━━ DATASET EXCERPTS
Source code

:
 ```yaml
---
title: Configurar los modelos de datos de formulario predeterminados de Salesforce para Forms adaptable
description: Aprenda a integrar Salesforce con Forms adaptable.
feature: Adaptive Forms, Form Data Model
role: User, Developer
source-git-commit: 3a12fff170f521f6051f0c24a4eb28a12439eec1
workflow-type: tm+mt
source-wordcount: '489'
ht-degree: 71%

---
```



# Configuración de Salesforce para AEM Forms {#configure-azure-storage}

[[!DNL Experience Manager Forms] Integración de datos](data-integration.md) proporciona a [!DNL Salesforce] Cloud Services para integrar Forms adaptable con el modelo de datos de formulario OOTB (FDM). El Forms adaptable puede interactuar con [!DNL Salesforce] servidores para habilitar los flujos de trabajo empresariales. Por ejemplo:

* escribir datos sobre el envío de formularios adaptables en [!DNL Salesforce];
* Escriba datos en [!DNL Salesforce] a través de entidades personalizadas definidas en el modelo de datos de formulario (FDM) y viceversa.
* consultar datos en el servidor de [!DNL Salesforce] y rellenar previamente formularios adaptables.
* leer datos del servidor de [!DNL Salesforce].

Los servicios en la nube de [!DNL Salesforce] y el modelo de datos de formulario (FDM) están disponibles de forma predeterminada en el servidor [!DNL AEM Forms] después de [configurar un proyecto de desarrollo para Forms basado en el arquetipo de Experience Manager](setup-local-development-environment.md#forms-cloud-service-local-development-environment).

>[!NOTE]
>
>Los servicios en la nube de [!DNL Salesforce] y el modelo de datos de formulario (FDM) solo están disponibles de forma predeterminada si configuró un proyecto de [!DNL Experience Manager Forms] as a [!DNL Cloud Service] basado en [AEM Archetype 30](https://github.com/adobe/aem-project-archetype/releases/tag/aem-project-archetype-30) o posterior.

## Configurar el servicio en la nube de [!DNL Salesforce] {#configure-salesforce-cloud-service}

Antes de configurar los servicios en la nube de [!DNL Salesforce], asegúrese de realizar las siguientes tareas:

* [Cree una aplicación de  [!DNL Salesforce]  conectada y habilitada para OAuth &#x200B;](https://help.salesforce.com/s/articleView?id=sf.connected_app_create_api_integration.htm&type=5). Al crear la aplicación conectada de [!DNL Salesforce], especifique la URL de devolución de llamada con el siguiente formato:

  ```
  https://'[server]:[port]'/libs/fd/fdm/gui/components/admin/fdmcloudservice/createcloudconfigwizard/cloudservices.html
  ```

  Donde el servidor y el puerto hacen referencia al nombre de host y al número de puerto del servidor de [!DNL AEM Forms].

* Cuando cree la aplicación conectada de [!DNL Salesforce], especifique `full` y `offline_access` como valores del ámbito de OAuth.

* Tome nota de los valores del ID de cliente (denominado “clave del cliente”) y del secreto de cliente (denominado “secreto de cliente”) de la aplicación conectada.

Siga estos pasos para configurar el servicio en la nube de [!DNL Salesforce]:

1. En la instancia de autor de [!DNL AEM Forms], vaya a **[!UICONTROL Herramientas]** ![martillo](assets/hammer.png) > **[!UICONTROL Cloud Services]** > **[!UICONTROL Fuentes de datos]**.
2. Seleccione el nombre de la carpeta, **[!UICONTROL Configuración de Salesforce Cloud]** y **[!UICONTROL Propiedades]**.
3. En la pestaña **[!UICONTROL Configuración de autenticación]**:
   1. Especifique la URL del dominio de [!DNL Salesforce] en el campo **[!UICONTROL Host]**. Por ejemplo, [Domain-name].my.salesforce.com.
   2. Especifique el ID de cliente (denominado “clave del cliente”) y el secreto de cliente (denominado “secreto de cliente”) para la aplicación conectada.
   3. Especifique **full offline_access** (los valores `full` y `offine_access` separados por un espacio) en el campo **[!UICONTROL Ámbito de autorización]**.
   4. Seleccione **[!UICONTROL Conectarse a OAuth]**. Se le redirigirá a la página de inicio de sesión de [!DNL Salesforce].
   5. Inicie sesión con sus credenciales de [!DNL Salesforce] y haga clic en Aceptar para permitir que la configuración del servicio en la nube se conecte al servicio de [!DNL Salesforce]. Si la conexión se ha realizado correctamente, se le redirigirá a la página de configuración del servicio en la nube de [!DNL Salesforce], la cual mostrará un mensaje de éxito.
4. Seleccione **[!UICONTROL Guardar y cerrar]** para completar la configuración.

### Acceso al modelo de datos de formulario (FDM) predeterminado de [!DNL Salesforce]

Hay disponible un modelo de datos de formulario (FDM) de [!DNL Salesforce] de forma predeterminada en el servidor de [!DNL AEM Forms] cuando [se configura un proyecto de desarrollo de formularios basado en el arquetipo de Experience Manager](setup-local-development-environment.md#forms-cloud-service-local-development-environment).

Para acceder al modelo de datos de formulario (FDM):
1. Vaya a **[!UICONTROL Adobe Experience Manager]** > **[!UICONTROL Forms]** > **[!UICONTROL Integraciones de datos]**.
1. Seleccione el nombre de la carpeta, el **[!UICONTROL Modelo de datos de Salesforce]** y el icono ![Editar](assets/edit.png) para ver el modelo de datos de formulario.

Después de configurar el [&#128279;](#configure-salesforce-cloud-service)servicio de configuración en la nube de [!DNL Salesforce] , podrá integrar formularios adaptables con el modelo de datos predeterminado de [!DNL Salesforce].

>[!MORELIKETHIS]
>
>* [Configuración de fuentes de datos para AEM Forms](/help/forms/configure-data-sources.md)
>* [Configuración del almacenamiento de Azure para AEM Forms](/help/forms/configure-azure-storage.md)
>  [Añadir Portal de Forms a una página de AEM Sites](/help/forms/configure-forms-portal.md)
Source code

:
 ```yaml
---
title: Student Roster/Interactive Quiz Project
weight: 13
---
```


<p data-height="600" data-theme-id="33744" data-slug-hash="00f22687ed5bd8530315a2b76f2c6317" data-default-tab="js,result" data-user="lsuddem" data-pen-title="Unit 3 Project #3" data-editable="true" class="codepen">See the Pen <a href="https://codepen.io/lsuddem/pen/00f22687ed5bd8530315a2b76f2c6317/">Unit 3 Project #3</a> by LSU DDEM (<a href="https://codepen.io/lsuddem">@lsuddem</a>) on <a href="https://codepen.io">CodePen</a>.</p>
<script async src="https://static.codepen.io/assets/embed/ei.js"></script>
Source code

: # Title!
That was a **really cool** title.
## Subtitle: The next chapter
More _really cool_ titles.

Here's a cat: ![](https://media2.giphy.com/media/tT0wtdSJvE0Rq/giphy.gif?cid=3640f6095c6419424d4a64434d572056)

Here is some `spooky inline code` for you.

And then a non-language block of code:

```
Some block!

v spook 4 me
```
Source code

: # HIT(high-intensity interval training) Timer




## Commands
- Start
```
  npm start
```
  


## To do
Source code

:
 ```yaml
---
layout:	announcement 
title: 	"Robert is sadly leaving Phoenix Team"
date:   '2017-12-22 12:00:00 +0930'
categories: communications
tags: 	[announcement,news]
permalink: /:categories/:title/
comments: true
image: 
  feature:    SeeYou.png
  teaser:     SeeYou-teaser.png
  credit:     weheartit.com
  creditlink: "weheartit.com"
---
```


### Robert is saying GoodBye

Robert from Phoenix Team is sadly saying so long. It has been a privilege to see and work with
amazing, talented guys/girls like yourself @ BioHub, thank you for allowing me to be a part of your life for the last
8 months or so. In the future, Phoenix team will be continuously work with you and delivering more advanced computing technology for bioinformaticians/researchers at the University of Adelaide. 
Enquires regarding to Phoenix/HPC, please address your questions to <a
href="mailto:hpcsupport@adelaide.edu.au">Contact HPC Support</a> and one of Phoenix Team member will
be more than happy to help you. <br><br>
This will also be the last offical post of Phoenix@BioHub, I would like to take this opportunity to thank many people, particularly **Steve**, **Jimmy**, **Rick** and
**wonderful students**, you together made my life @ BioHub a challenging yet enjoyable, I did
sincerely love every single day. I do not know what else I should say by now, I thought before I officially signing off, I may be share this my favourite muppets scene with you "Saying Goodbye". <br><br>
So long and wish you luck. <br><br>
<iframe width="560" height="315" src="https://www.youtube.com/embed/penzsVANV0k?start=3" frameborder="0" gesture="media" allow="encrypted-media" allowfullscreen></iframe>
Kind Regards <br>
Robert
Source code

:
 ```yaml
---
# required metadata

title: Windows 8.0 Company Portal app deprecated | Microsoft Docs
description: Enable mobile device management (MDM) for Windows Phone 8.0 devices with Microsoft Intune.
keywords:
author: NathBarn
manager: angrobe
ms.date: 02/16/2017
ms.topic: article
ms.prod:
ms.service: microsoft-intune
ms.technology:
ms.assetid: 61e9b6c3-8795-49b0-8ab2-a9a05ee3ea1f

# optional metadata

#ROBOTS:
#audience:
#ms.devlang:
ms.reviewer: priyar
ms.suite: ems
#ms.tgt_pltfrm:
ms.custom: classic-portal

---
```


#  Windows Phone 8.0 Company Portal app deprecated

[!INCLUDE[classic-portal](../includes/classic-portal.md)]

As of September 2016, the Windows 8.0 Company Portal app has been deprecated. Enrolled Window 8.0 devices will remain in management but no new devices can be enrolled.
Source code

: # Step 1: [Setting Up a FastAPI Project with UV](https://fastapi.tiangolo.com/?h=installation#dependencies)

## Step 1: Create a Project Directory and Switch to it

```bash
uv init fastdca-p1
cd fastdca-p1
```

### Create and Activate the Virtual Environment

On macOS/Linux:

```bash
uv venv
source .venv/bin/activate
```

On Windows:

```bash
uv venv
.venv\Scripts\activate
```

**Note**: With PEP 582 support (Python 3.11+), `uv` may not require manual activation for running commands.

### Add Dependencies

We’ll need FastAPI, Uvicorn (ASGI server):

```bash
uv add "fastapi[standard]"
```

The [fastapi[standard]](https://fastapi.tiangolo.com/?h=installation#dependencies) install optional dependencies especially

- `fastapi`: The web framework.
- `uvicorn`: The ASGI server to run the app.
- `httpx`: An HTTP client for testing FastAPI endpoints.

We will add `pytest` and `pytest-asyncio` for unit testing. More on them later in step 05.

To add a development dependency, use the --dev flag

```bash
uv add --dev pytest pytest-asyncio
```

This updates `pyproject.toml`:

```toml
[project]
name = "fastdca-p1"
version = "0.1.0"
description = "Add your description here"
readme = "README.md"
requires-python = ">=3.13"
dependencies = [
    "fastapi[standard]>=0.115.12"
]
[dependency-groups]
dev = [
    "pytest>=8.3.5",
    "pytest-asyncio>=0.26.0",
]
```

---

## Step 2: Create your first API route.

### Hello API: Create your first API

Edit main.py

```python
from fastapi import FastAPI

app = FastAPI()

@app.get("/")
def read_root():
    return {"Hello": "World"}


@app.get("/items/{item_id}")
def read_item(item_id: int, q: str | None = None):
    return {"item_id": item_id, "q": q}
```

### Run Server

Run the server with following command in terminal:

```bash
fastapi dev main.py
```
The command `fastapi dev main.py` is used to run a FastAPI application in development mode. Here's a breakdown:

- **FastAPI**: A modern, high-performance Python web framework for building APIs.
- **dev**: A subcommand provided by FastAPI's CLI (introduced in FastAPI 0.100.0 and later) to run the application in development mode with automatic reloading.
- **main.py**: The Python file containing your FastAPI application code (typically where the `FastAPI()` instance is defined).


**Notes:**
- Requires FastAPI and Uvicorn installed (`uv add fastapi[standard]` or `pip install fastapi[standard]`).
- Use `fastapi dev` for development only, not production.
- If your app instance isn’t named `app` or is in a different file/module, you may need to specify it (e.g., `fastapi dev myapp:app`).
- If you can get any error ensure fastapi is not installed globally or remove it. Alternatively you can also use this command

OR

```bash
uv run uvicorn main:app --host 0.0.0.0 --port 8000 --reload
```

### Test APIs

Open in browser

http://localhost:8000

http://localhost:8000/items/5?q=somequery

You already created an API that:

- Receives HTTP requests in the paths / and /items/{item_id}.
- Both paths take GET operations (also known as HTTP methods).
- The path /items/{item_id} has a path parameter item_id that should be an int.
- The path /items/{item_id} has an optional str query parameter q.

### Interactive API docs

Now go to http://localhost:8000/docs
━━━━
[WORK INSTRUCTION]: Wherever a line in the entries above holds "also", copy that line.

[ANSWER SECTION]:
This will also be the last offical post of Phoenix@BioHub, I would like to take this opportunity to thank many people, particularly **Steve**, **Jimmy**, **Rick** and
- If you can get any error ensure fastapi is not installed globally or remove it. Alternatively you can also use this command
- Both paths take GET operations (also known as HTTP methods).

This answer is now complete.